[Plain-text document sources]
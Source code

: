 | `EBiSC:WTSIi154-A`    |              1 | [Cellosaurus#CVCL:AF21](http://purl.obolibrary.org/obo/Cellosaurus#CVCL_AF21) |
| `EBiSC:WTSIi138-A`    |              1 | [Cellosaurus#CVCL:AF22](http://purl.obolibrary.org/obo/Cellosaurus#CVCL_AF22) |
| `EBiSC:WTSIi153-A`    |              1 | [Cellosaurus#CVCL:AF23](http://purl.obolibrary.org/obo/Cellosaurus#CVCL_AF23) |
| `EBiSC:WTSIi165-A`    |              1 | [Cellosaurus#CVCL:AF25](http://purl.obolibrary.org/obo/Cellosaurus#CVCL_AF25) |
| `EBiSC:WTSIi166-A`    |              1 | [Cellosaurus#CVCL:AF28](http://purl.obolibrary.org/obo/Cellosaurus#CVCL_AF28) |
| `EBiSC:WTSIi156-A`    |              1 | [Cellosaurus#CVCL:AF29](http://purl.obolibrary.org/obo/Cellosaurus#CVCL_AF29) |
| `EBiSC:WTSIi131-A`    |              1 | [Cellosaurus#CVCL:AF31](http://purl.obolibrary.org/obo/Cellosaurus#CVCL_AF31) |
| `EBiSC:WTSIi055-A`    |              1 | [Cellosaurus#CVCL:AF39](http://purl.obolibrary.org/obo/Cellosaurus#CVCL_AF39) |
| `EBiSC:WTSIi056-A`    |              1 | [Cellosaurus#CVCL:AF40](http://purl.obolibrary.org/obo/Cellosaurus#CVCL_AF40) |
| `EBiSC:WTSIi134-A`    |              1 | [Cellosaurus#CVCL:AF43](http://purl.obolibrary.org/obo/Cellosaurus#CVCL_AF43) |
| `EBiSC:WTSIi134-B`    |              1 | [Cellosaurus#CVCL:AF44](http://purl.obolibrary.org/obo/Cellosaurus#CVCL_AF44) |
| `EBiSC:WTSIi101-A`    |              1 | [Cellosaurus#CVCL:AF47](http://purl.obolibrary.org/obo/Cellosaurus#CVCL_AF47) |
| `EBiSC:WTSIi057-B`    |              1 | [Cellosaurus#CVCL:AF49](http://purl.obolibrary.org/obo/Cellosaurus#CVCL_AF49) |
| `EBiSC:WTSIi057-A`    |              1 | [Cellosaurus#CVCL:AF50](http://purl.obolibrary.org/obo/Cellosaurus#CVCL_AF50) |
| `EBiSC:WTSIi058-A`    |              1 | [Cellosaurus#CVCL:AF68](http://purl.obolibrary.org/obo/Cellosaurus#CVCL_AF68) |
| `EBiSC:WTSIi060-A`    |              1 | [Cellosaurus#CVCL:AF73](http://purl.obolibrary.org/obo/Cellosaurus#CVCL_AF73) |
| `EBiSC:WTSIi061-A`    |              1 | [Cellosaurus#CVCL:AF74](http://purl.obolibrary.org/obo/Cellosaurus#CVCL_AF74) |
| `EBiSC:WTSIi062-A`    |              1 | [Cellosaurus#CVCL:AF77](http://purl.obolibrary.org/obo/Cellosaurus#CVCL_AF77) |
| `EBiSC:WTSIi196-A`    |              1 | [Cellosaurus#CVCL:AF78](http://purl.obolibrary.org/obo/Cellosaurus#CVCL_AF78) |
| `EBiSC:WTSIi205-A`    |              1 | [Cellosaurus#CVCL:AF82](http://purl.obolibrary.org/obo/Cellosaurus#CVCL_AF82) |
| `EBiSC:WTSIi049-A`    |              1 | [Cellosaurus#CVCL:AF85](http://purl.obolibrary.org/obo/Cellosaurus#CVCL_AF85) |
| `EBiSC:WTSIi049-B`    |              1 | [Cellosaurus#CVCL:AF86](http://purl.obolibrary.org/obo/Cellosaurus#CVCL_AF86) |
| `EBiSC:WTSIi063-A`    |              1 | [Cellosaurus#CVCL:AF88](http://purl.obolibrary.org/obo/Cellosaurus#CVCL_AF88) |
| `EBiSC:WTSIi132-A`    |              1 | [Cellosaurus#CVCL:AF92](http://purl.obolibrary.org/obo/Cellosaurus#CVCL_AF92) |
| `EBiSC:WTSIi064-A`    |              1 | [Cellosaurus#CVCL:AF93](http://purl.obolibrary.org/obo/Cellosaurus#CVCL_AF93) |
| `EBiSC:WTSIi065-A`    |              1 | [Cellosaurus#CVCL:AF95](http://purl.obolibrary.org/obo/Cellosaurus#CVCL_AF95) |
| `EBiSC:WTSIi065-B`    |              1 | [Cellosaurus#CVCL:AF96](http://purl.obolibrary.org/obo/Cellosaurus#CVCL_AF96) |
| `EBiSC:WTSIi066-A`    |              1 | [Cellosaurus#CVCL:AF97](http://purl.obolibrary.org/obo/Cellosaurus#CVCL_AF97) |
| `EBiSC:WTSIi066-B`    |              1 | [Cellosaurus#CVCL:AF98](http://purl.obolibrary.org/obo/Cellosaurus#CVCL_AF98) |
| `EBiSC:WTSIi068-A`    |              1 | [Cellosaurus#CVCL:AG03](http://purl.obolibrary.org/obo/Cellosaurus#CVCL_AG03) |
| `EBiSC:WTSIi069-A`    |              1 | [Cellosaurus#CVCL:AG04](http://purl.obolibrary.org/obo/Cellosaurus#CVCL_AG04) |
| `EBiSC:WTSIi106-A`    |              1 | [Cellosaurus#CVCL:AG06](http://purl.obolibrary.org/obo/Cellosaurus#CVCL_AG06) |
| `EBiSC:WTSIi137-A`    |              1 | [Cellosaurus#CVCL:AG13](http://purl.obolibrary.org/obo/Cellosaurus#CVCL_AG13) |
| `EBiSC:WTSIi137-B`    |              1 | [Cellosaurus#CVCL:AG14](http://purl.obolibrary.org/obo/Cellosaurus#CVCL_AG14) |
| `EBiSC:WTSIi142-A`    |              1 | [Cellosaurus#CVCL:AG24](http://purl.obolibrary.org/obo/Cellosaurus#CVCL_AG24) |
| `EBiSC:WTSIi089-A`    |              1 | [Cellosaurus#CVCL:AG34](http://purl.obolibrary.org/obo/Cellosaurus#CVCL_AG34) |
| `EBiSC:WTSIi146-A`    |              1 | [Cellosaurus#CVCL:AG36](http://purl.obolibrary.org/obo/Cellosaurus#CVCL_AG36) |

## Goal of the exercise
Retype each line of the data exactly as it reads.

## Result
Source code

: | `EBiSC:WTSIi154-A`    |              1 | [Cellosaurus#CVCL:AF21](http://purl.obolibrary.org/obo/Cellosaurus#CVCL_AF21) |
| `EBiSC:WTSIi138-A`    |              1 | [Cellosaurus#CVCL:AF22](http://purl.obolibrary.org/obo/Cellosaurus#CVCL_AF22) |
| `EBiSC:WTSIi153-A`    |              1 | [Cellosaurus#CVCL:AF23](http://purl.obolibrary.org/obo/Cellosaurus#CVCL_AF23) |
| `EBiSC:WTSIi165-A`    |              1 | [Cellosaurus#CVCL:AF25](http://purl.obolibrary.org/obo/Cellosaurus#CVCL_AF25) |
| `EBiSC:WTSIi166-A`    |              1 | [Cellosaurus#CVCL:AF28](http://purl.obolibrary.org/obo/Cellosaurus#CVCL_AF28) |
| `EBiSC:WTSIi156-A`    |              1 | [Cellosaurus#CVCL:AF29](http://purl.obolibrary.org/obo/Cellosaurus#CVCL_AF29) |
| `EBiSC:WTSIi131-A`    |              1 | [Cellosaurus#CVCL:AF31](http://purl.obolibrary.org/obo/Cellosaurus#CVCL_AF31) |
| `EBiSC:WTSIi055-A`    |              1 | [Cellosaurus#CVCL:AF39](http://purl.obolibrary.org/obo/Cellosaurus#CVCL_AF39) |
| `EBiSC:WTSIi056-A`    |              1 | [Cellosaurus#CVCL:AF40](http://purl.obolibrary.org/obo/Cellosaurus#CVCL_AF40) |
| `EBiSC:WTSIi134-A`    |              1 | [Cellosaurus#CVCL:AF43](http://purl.obolibrary.org/obo/Cellosaurus#CVCL_AF43) |
| `EBiSC:WTSIi134-B`    |              1 | [Cellosaurus#CVCL:AF44](http://purl.obolibrary.org/obo/Cellosaurus#CVCL_AF44) |
| `EBiSC:WTSIi101-A`    |              1 | [Cellosaurus#CVCL:AF47](http://purl.obolibrary.org/obo/Cellosaurus#CVCL_AF47) |
| `EBiSC:WTSIi057-B`    |              1 | [Cellosaurus#CVCL:AF49](http://purl.obolibrary.org/obo/Cellosaurus#CVCL_AF49) |
| `EBiSC:WTSIi057-A`    |              1 | [Cellosaurus#CVCL:AF50](http://purl.obolibrary.org/obo/Cellosaurus#CVCL_AF50) |
| `EBiSC:WTSIi058-A`    |              1 | [Cellosaurus#CVCL:AF68](http://purl.obolibrary.org/obo/Cellosaurus#CVCL_AF68) |
| `EBiSC:WTSIi060-A`    |              1 | [Cellosaurus#CVCL:AF73](http://purl.obolibrary.org/obo/Cellosaurus#CVCL_AF73) |
| `EBiSC:WTSIi061-A`    |              1 | [Cellosaurus#CVCL:AF74](http://purl.obolibrary.org/obo/Cellosaurus#CVCL_AF74) |
| `EBiSC:WTSIi062-A`    |              1 | [Cellosaurus#CVCL:AF77](http://purl.obolibrary.org/obo/Cellosaurus#CVCL_AF77) |
| `EBiSC:WTSIi196-A`    |              1 | [Cellosaurus#CVCL:AF78](http://purl.obolibrary.org/obo/Cellosaurus#CVCL_AF78) |
| `EBiSC:WTSIi205-A`    |              1 | [Cellosaurus#CVCL:AF82](http://purl.obolibrary.org/obo/Cellosaurus#CVCL_AF82) |
| `EBiSC:WTSIi049-A`    |              1 | [Cellosaurus#CVCL:AF85](http://purl.obolibrary.org/obo/Cellosaurus#CVCL_AF85) |
| `EBiSC:WTSIi049-B`    |              1 | [Cellosaurus#CVCL:AF86](http://purl.obolibrary.org/obo/Cellosaurus#CVCL_AF86) |
| `EBiSC:WTSIi063-A`    |              1 | [Cellosaurus#CVCL:AF88](http://purl.obolibrary.org/obo/Cellosaurus#CVCL_AF88) |
| `EBiSC:WTSIi132-A`    |              1 | [Cellosaurus#CVCL:AF92](http://purl.obolibrary.org/obo/Cellosaurus#CVCL_AF92) |
| `EBiSC:WTSIi064-A`    |              1 | [Cellosaurus#CVCL:AF93](http://purl.obolibrary.org/obo/Cellosaurus#CVCL_AF93) |
| `EBiSC:WTSIi065-A`    |              1 | [Cellosaurus#CVCL:AF95](http://purl.obolibrary.org/obo/Cellosaurus#CVCL_AF95) |
| `EBiSC:WTSIi065-B`    |              1 | [Cellosaurus#CVCL:AF96](http://purl.obolibrary.org/obo/Cellosaurus#CVCL_AF96) |
| `EBiSC:WTSIi066-A`    |              1 | [Cellosaurus#CVCL:AF97](http://purl.obolibrary.org/obo/Cellosaurus#CVCL_AF97) |
| `EBiSC:WTSIi066-B`    |              1 | [Cellosaurus#CVCL:AF98](http://purl.obolibrary.org/obo/Cellosaurus#CVCL_AF98) |
| `EBiSC:WTSIi068-A`    |              1 | [Cellosaurus#CVCL:AG03](http://purl.obolibrary.org/obo/Cellosaurus#CVCL_AG03) |
| `EBiSC:WTSIi069-A`    |              1 | [Cellosaurus#CVCL:AG04](http://purl.obolibrary.org/obo/Cellosaurus#CVCL_AG04) |
| `EBiSC:WTSIi106-A`    |              1 | [Cellosaurus#CVCL:AG06](http://purl.obolibrary.org/obo/Cellosaurus#CVCL_AG06) |
| `EBiSC:WTSIi137-A`    |              1 | [Cellosaurus#CVCL:AG13](http://purl.obolibrary.org/obo/Cellosaurus#CVCL_AG13) |
| `EBiSC:WTSIi137-B`    |              1 | [Cellosaurus#CVCL:AG14](http://purl.obolibrary.org/obo/Cellosaurus#CVCL_AG14) |
| `EBiSC:WTSIi142-A`    |              1 | [Cellosaurus#CVCL:AG24](http://purl.obolibrary.org/obo/Cellosaurus#CVCL_AG24) |
| `EBiSC:WTSIi089-A`    |              1 | [Cellosaurus#CVCL:AG34](http://purl.obolibrary.org/obo/Cellosaurus#CVCL_AG34) |
| `EBiSC:WTSIi146-A`    |              1 | [Cellosaurus#CVCL:AG36](http://purl.obolibrary.org/obo/Cellosaurus#CVCL_AG36) |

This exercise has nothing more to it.